Just some information for people finding this thread in the future...

The receive window is used for flow control. You can read about it for example in the following excerpt of "Computer Networking: A top down approach featuring the internet":

http://gaia.cs.umass.edu/kurose/transport/segment.html (Especially 3.5.6)

And here's something about congestion control:

http://gaia.cs.umass.edu/kurose/transport/congestion.html

And i think that you can be absolutely sure that it nearly never makes any sense at all to "tweak" the kernel. The people who hack it know what they are doing, and *if* there was a simple way to gain a lot of performance, it would *surely* be the default.

----------

## andyknownasabu

Some further information concerning this issue:

The following LWN article covers "window scaling" and mentions problems which arose after adding support for this feature in version 2.6.7-mmx of the linux kernel and Linus's BitKeeper tree.

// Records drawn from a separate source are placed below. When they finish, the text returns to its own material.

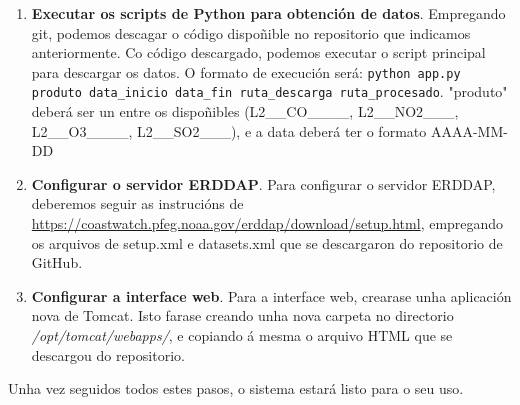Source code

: \begin{enumerate}
\begin{lstlisting}
    [Service]
    Type=forking

    User=tomcat
    Group=tomcat

    Environment="JAVA_HOME=/usr/lib/jvm/java-1.11.0-openjdk-amd64"
    Environment="JAVA_OPTS=-Djava.security.egd=file:///dev/urandom"
    Environment="CATALINA_BASE=/opt/tomcat"
    Environment="CATALINA_HOME=/opt/tomcat"
    Environment="CATALINA_PID=/opt/tomcat/temp/tomcat.pid"
    Environment="CATALINA_OPTS=-Xms512M -Xmx1024M -server -XX:+UseParallelGC"

    ExecStart=/opt/tomcat/bin/startup.sh
    ExecStop=/opt/tomcat/bin/shutdown.sh

    RestartSec=10
    Restart=always

    [Install]
    WantedBy=multi-user.target
    \end{lstlisting}
    A continuación, recargarase o \textit{systemctl} con \texttt{sudo systemctl daemon-reload} e arrancarase o servizo de Tomcat con \texttt{sudo systemctl start tomcat}. Configurarase Tomcat para
    que arranque co sistema, mediante o comando \texttt{sudo systemctl enable tomcat}. Por último, executarase \texttt{sudo ufw allow 8080} para permitir tráfico polo porto 8080.
    \item \textbf{Executar os scripts de Python para obtención de datos}. Empregando git, podemos descagar o código dispoñible no repositorio que indicamos anteriormente. Co código descargado, 
    podemos executar o script principal para descargar os datos. O formato de execución será: \texttt{python app.py produto data\_inicio data\_fin ruta\_descarga ruta\_procesado}. "produto" deberá
    ser un entre os dispoñibles (L2\_\_CO\_\_\_\_, L2\_\_NO2\_\_\_, L2\_\_O3\_\_\_\_, L2\_\_SO2\_\_\_), e a data deberá ter o formato AAAA-MM-DD
    \item \textbf{Configurar o servidor ERDDAP}. Para configurar o servidor ERDDAP, deberemos seguir as instrucións de \url{https://coastwatch.pfeg.noaa.gov/erddap/download/setup.html}, empregando
    os arquivos de setup.xml e datasets.xml que se descargaron do repositorio de GitHub.
    \item \textbf{Configurar a interface web}. Para a interface web, crearase unha aplicación nova de Tomcat. Isto farase creando unha nova carpeta no directorio \textit{/opt/tomcat/webapps/}, e
    copiando á mesma o arquivo HTML que se descargou do repositorio.
\end{enumerate}

Unha vez seguidos todos estes pasos, o sistema estará listo para o seu uso.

Take a look - very interesting article and gentoo is also mentioned ;)

http://lwn.net/Articles/92727/

----------

## hmiller68

Sorry for dragging up an old thread but has any one gotten the RWIN to stay set after e reboot?

----------

## jbarry

For anyone searching the words RWIN or getting that "RWIN seems to be set to a very small number" advice from SpeedGuide.net TCP/IP Analyzer, there's no need to waste time on this non-issue, according to . . .

http://en.wikipedia.org/wiki/TCP_window_scale_option

 *Quote:*   

> Linux kernels (from 2.6.8, August 2004) have enabled TCP Window Scaling by default. It chooses the good value of the option by default. The configuration parameters are found in the /proc filesystem, see pseudo-file /proc/sys/net/ipv4/tcp_window_scaling and its companions /proc/sys/net/ipv4/tcp_rmem and /proc/sys/net/ipv4/tcp_wmem (more information: man tcp, section sysctl).

 

cat those /proc files to see what you've got.

----------